Changes in Somatic Cell Count, Composition and Cytokine Levels in Milk from Cows with Mastitis Due to Mixed Infections

Tarik Safak, Ali Risvanli


Background: Mastitis is a mammary gland inflammation that is very common worldwide, mostly caused by bacteria, and causes enormous economic losses. Many microorganisms cause this disease. The most common causes of mastitis by these microorganisms are Staphylococcus aureus (S. aureus), Escherichia coli (E. coli) and Streptococcus agalactiae (S. agalactiae). The anti-inflammatory properties of transforming growth factor (TGF)-β include: 1) limiting interferon (IFN)-γ production; 2) increasing the expression of the ınterleukine (IL)-1 receptor antagonist; 3) inhibiting macrophage production of chemokines, pro-inflammatory cytokines, nitric oxide, and reactive oxygen intermediates; and 4) increasing macrophage clearance of bacterial debris and damaged parenchymal cells. It is stated that cytokines and milk composition change in case of mastitis. In this study, it was aimed to reveal the changes in milk TGF-β1 and Tumor necrosis factor (TNF)-α concentrations and milk composition in mixed infections caused by three pathogens causing mastitis.
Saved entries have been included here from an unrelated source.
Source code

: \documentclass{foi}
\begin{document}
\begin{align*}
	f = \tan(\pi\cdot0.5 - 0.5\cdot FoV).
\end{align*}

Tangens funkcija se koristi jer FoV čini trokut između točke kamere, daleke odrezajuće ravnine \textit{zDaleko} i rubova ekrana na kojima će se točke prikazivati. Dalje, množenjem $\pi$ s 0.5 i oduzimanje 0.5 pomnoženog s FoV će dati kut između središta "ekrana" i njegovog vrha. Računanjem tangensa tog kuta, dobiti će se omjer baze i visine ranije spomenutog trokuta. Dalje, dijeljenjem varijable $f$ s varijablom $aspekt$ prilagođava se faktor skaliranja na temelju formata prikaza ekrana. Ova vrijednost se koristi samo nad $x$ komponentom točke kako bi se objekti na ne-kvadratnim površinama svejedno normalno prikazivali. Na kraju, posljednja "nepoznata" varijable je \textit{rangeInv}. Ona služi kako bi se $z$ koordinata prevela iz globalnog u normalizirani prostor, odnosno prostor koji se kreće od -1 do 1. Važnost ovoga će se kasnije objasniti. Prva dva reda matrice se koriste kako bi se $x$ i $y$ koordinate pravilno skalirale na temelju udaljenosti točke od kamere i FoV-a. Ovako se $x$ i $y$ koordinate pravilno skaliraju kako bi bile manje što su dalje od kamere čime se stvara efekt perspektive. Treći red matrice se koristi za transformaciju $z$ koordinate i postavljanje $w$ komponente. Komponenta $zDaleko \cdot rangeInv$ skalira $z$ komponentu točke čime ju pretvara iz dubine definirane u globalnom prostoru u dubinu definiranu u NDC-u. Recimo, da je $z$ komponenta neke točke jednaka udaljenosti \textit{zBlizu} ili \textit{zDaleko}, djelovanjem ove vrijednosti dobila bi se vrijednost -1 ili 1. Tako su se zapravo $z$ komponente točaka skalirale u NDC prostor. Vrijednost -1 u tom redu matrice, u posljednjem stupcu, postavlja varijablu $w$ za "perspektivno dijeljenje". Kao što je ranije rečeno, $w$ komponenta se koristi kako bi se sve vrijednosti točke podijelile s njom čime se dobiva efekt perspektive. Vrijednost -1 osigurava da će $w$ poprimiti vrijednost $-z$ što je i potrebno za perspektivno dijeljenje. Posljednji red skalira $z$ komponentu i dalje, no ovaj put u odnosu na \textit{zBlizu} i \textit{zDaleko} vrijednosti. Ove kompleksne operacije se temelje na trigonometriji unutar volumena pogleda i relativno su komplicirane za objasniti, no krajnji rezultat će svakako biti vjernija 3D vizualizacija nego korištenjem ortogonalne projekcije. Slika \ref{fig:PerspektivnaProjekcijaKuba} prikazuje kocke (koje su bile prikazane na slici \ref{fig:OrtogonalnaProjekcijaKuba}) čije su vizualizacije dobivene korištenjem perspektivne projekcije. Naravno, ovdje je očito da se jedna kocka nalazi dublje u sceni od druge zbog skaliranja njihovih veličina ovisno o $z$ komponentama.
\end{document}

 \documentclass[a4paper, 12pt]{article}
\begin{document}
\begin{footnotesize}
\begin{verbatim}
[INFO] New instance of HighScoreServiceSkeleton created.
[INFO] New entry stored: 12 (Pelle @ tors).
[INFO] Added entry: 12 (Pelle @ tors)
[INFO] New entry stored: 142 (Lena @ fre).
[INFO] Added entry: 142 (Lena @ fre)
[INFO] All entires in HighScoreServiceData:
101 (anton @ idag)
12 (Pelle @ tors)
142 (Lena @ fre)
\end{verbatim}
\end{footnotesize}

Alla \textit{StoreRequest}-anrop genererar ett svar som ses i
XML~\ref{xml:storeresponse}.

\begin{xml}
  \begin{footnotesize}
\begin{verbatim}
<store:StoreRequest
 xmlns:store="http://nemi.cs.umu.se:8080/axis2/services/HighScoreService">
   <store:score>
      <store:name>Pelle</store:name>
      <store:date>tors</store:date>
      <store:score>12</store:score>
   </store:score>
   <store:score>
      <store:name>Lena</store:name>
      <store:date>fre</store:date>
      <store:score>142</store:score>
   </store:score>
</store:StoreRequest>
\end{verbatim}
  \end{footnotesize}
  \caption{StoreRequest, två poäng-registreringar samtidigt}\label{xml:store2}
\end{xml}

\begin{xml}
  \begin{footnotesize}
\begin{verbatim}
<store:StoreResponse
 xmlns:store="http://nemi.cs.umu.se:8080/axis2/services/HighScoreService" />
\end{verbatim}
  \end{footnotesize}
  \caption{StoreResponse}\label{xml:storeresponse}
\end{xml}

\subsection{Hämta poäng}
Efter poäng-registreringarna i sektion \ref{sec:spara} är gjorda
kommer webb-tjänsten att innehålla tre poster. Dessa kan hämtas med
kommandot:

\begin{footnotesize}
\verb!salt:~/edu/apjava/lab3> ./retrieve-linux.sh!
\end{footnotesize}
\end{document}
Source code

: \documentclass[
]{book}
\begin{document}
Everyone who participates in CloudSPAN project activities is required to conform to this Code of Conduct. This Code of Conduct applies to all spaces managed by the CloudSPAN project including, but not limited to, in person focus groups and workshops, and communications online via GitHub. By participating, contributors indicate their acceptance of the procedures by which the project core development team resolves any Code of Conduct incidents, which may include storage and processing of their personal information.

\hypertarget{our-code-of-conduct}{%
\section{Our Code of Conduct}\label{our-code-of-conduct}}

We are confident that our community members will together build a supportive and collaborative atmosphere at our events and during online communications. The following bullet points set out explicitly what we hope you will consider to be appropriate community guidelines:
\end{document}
Materials, Methods & Results: In this study, milk samples from 90 cows were divided into 5 groups. Tumor necrosis factor (TNF)-α and TGF-β1 concentrations and milk composition were determined in these milk samples. The California Mastitis Test (CMT) was applied to the cows included in the study and scoring was done. According to the CMT results of the milk samples taken, CMT(-) cows were included in group 1 (n = 22). Those with the CMT(+) were taken to the microbiology laboratory for analysis within 2 h. After the bacteria was determined, combination groupings were formed. Group 2 (n = 17) with S. aureus and E. coli, group 3 (n = 21), S. agalactiae with S. aureus, S. agalactiae and E. coli together, group 4 (n = 8) and CMT (+) but no bacterial growth formed group 5 (n = 22).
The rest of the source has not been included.